Avec eux, un couple d’amis, Carlos et Fanny, posent les choses. Carlos détaille : « C’est très simple. À la fin de la dictature, il y a eu un processus : transition, constitution, paix. Au lieu d’en profiter, les indépendantistes font monter le nationalisme, ça culmine avec le séparatisme. » Marga ne manque pas de rappeler que ce qui l’énerve le plus. « C’est que Puigdemont parle comme s’il représentait tout le monde. » Et Carlos de conclure en synthétisant : « Nombreux, c’est certain. Tous, non. Majorité, non plus. »

Leurs avis divergent sur la nécessité d’appliquer l’article 155 de la Constitution transférant les compétences de la Catalogne aux ministères à Madrid, reprochant à
Madrid sa façon de gérer cette crise. C’est le cas aussi d’Ivo, Noel, Marcos, Ana et Andrea. Leur seul point de divergence par ailleurs.

Trop heureux de se réunir avec « les gens qui se sentent espagnols et se taisent parce que c’est mal vu », précise Noel. « Et on est doublement mal jugé. Par ceux d’ici qui disent que l’on est fasciste.

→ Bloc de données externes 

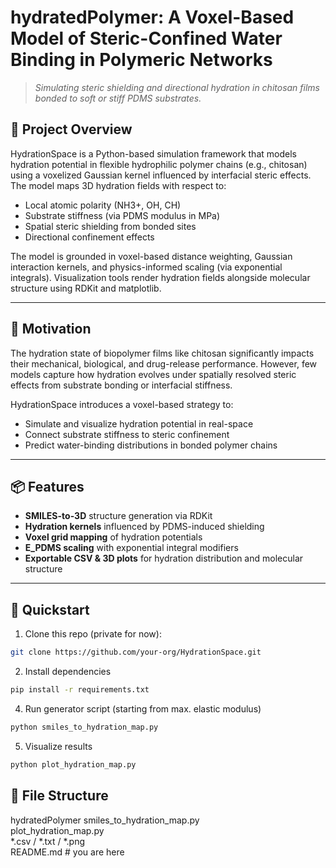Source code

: # hydratedPolymer: A Voxel-Based Model of Steric-Confined Water Binding in Polymeric Networks

> _Simulating steric shielding and directional hydration in chitosan films bonded to soft or stiff PDMS substrates._

## 🧠 Project Overview
HydrationSpace is a Python-based simulation framework that models hydration potential in flexible hydrophilic polymer chains (e.g., chitosan) using a voxelized Gaussian kernel influenced by interfacial steric effects. The model maps 3D hydration fields with respect to:

- Local atomic polarity (NH3+, OH, CH)
- Substrate stiffness (via PDMS modulus in MPa)
- Spatial steric shielding from bonded sites
- Directional confinement effects

The model is grounded in voxel-based distance weighting, Gaussian interaction kernels, and physics-informed scaling (via exponential integrals). Visualization tools render hydration fields alongside molecular structure using RDKit and matplotlib.

---

## 🔬 Motivation
The hydration state of biopolymer films like chitosan significantly impacts their mechanical, biological, and drug-release performance. However, few models capture how hydration evolves under spatially resolved steric effects from substrate bonding or interfacial stiffness.

HydrationSpace introduces a voxel-based strategy to:
- Simulate and visualize hydration potential in real-space
- Connect substrate stiffness to steric confinement
- Predict water-binding distributions in bonded polymer chains

---

## 📦 Features
- **SMILES-to-3D** structure generation via RDKit  
- **Hydration kernels** influenced by PDMS-induced shielding  
- **Voxel grid mapping** of hydration potentials  
- **E_PDMS scaling** with exponential integral modifiers  
- **Exportable CSV & 3D plots** for hydration distribution and molecular structure  

---

## 🚀 Quickstart

1. Clone this repo (private for now):
```bash
git clone https://github.com/your-org/HydrationSpace.git
```

2. Install dependencies
```bash
pip install -r requirements.txt
```
4. Run generator script (starting from max. elastic modulus)
```bash
python smiles_to_hydration_map.py
```

5. Visualize results
```bash
python plot_hydration_map.py
```

## 📁 File Structure

hydratedPolymer
smiles_to_hydration_map.py   
plot_hydration_map.py    
*.csv / *.txt / *.png     
README.md # you are here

Et le reste de l’Espagne qui croit désormais qu’on veut tous se séparer », s’alarme Andrea.

« Si on était indépendant, que se passerait-il ? »

Ils craignent aussi pour l’emploi avec le départ déjà de 1700 sièges sociaux d’entreprises. Noel qui travaille dans un hôtel affirme que le tourisme aussi souffre. « Il y a moins de demande, une chute de fréquentation de 30 à 40 %. » À son côté, Ivo ajoute dans la balance le boycott du reste de l’Espagne de produits catalans. Marcos tente d’analyser la méthode des indépendantistes : « Ce sont des appels aux sentiments, l’irrationnel, ça ne peut pas fonctionner. »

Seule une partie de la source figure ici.